Gran Canaria
Gran Canaria

Barranco de Azuaje Viewpoint

Barranco de Azuaje Viewpoint

From the Azuaje viewpoint, we look out over the mouth of this majestic ravine. The ravine starts out at nearly 1,620 metres altitude, at the highland peaks of the municipality of Valleseco, precisely at the Las Palomas gorge, where it receives the name of Barranco de Crespo. Further on it is called La Virgen, Las Madres, Guadalupe and finally ends up as Azuaje, the point at which it opens out into the sea at San Andrés.
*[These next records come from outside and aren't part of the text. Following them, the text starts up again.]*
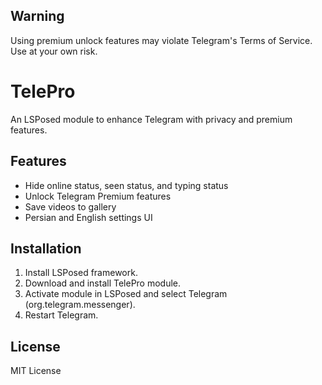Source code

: ## Warning
Using premium unlock features may violate Telegram's Terms of Service. Use at your own risk.
# TelePro
An LSPosed module to enhance Telegram with privacy and premium features.

## Features
- Hide online status, seen status, and typing status
- Unlock Telegram Premium features
- Save videos to gallery
- Persian and English settings UI

## Installation
1. Install LSPosed framework.
2. Download and install TelePro module.
3. Activate module in LSPosed and select Telegram (org.telegram.messenger).
4. Restart Telegram.
   

## License
MIT License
Barranco de Azuaje Viewpoint

The Azuaje Ravine lies upstream from the Spa, and is a Special Natural Reserve, enjoying significant protective legislation. It is also a Special Conservation Area forming part of the European Natura 2000 network, and is a breeding area for the “rabiche” dove (Collumba junoniae), an endemic dove of the now extinct laurel forest in Gran Canaria since the beginning of last century, within the project framework called LIFE 12/NAT/ES 000354 (LIFE Rabiche).

Barranco de Azuaje

The steepness of its walls make it the deepest ravine in the north, with a v-shaped profile, typical of the ravines in the area. It has running water all year round, lending it an extraordinary biological wealth. All along it, we can spot a series of endemic species, such as the “Rejalgadera” plant (Solanum vespertino subsp. doramae), growing only here in the municipality of Firgas, plus laurel tree strongholds, and an important willow plantation, among others. 

Its name originates from the surname of Francisco de Azuaje, who was the former councilor and sugar cane industrial engineer at the Guadalupe Ravine.